▶ **Exercise details**
In the copy, include exactly the lines from the one with "if you did 1 and 2, just executing 3." through the end of the data and no others, both ends kept, with every picture left out.

Stored items
-=-=-
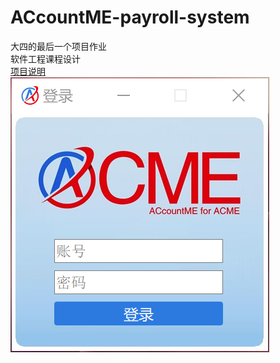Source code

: # ACcountME-payroll-system
大四的最后一个项目作业    
软件工程课程设计    
[项目说明](https://github.com/YiChuan0712/ACcountME-payroll-system/blob/main/payroll%20system.pdf)    
![image](https://github.com/YiChuan0712/ACcountME-payroll-system/blob/main/登陆界面.png)    

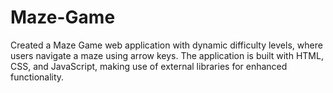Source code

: # Maze-Game
Created a Maze Game web application with dynamic difficulty levels, where users navigate a maze using arrow keys. The application is built with HTML, CSS, and JavaScript, making use of external libraries for enhanced functionality.
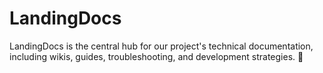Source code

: # LandingDocs
LandingDocs is the central hub for our project's technical documentation, including wikis, guides, troubleshooting, and development strategies. 🚀
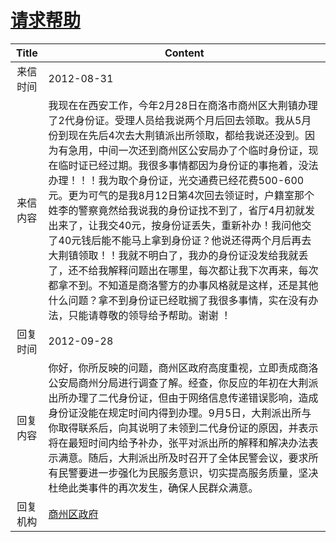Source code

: # <a href="http://www.shangluo.gov.cn/zmhd/ldxxxx.jsp?urltype=leadermail.LeaderMailContentUrl&wbtreeid=1112&leadermailid=1375">请求帮助</a>
|Title|Content|
|:---:|---|
|来信时间|2012-08-31|
|来信内容|我现在在西安工作，今年2月28日在商洛市商州区大荆镇办理了2代身份证。受理人员给我说两个月后回去领取。我从5月份到现在先后4次去大荆镇派出所领取，都给我说还没到。因为有急用，中间一次还到商州区公安局办了个临时身份证，现在临时证已经过期。我很多事情都因为身份证的事拖着，没法办理！！！我为取个身份证，光交通费已经花费500-600元。更为可气的是我8月12日第4次回去领证时，户籍室那个姓李的警察竟然给我说我的身份证找不到了，省厅4月初就发出来了，让我交40元，按身份证丢失，重新补办！我问他交了40元钱后能不能马上拿到身份证？他说还得两个月后再去大荆镇领取！！我就不明白了，我办的身份证没发给我就丢了，还不给我解释问题出在哪里，每次都让我下次再来，每次都拿不到。不知道是商洛警方的办事风格就是这样，还是其他什么问题？拿不到身份证已经耽搁了我很多事情，实在没有办法，只能请尊敬的领导给予帮助。谢谢 ！|
|回复时间|2012-09-28|
|回复内容|你好，你所反映的问题，商州区政府高度重视，立即责成商洛公安局商州分局进行调查了解。经查，你反应的年初在大荆派出所办理了二代身份证，但由于网络信息传递错误影响，造成身份证没能在规定时间内得到办理。9月5日，大荆派出所与你取得联系后，向其说明了未领到二代身份证的原因，并表示将在最短时间内给予补办，张平对派出所的解释和解决办法表示满意。随后，大荆派出所及时召开了全体民警会议，要求所有民警要进一步强化为民服务意识，切实提高服务质量，坚决杜绝此类事件的再次发生，确保人民群众满意。|
|回复机构|<a href="../../categories/agencies/商州区政府.md">商州区政府</a>|
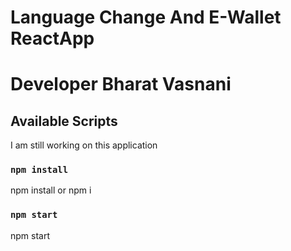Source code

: # Language Change And E-Wallet ReactApp
# Developer Bharat Vasnani
## Available Scripts
I am still working on this application

### `npm install`
npm install or npm i 

### `npm start`
npm start 
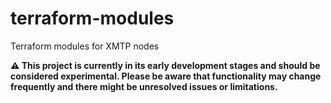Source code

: # terraform-modules

Terraform modules for XMTP nodes

**⚠️ This project is currently in its early development stages and should be considered experimental. Please be aware that functionality may change frequently and there might be unresolved issues or limitations.**
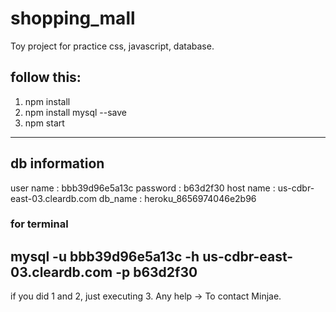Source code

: # shopping_mall
Toy project for practice css, javascript, database.


## follow this:
1. npm install
2. npm install mysql --save
3. npm start



----------------------
## db information
user name : bbb39d96e5a13c
password : b63d2f30
host name : us-cdbr-east-03.cleardb.com
db_name : heroku_8656974046e2b96

### for terminal
mysql -u bbb39d96e5a13c -h us-cdbr-east-03.cleardb.com -p
b63d2f30
-----------------------
if you did 1 and 2, just executing 3.
Any help -> To contact Minjae.
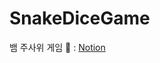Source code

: # SnakeDiceGame
뱀 주사위 게임 🔗 :  [Notion](https://www.notion.so/Snake-Dice-Game-0cdf1503fbcd49a4b6e667959f3d88a9)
-=-=-
▶ **Result**
if you did 1 and 2, just executing 3.
Any help -> To contact Minjae.
Source code

: # SnakeDiceGame
뱀 주사위 게임 🔗 :  [Notion](https://www.notion.so/Snake-Dice-Game-0cdf1503fbcd49a4b6e667959f3d88a9)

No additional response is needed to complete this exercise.